In the name of divine dispensation

Thursday, September 10 2009 @ 11:24 AM BST

Contributed by: Admin

Nauman Khan reflects on how divine dispensation and religious imagery is sought to justify war and the cruelty of man on man....religious fundamentalism is alive and well in the west, causing action and reactions elsewhere...

--------------------------------------------------------
In his book, 'Making War In The Name Of God', Christopher Catherwood correctly concludes "the age of religious warfare is with us still, as potent a force as it has always been, throughout history."

In his book 'America: Empire of Liberty', David Reynolds writes about the United States as an "empire forged by anti-imperialists, a land of liberty that rested on slavery and a secular state energized by godly ambition."

American exceptionalism that is rooted in religion where Christian colonists saw themselves as 'a chosen people' destined to 'fulfill a unique historical destiny.' This ideology surfaces from time to time, especially when the nation is in crisis. Abraham Lincoln, Woodrow Wilson, Franklin Roosevelt and George W. Bush all used it because it resonates well with the public and reasserts their identity.

Many in the west still view the east from the Crusaders’ battlements.

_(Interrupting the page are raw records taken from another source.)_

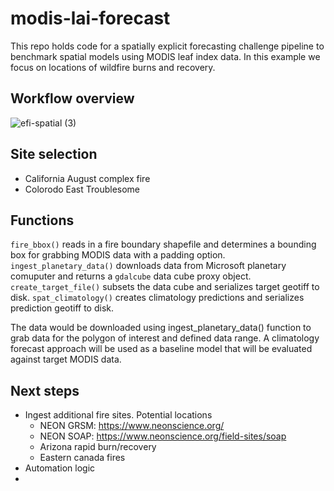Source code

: # modis-lai-forecast

This repo holds code for a spatially explicit forecasting challenge pipeline to benchmark spatial models using MODIS leaf index data. In this example we focus on locations of wildfire burns and recovery.

## Workflow overview
![efi-spatial (3)](https://github.com/eco4cast/modis-lai-forecast/assets/16726030/8e9b7eb5-62ca-4a7f-9df1-a5c09bd569b2)


## Site selection
- California August complex fire
- Colorodo East Troublesome

## Functions
`fire_bbox()` reads in a fire boundary shapefile and determines a bounding box for grabbing MODIS data with a padding option.
`ingest_planetary_data()` downloads data from Microsoft planetary comuputer and returns a `gdalcube` data cube proxy object.
`create_target_file()` subsets the data cube and serializes target geotiff to disk. 
`spat_climatology()` creates climatology predictions and serializes prediction geotiff to disk.


The data would be downloaded using ingest_planetary_data() function to grab data for the polygon of interest and defined data range. A climatology forecast approach will be used as a baseline model that will be evaluated against target MODIS data. 

## Next steps
- Ingest additional fire sites. Potential locations
    - NEON GRSM: https://www.neonscience.org/
    - NEON SOAP: https://www.neonscience.org/field-sites/soap 
    - Arizona rapid burn/recovery
    - Eastern canada fires
- Automation logic
-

Thus George W Bush who perhaps saw 'Crusades very much in a Protestant light' referred initially to the 'war on terrorism' that sent a confrontational message loud and clear to the Muslim world.

Bob Woodward vividly records in his book, 'Plan of Attack', an exchange with George W Bush, in which he asked whether the president had discussed the Iraq invasion with his father before making the decision to act. No, said Bush. He preferred to consult his "higher father."

Lt. General William G. "Jerry" Boykin a highly decorated covert military operation veteran and army officer being close to the elite of the US administration had been going round evangelical churches (often in uniform) and making fervent statements such as “I knew my God was bigger than his God, and his was an idol” (referring to a Muslim Somali warlord). Boykin staged a travelling slide show around America where he displayed pictures of Osama Bin Laden and Saddam Hussein. "Satan wants to destroy this nation, he wants to destroy us as a Christian army," he preached. They "will only be defeated if we come against them in the name of Jesus."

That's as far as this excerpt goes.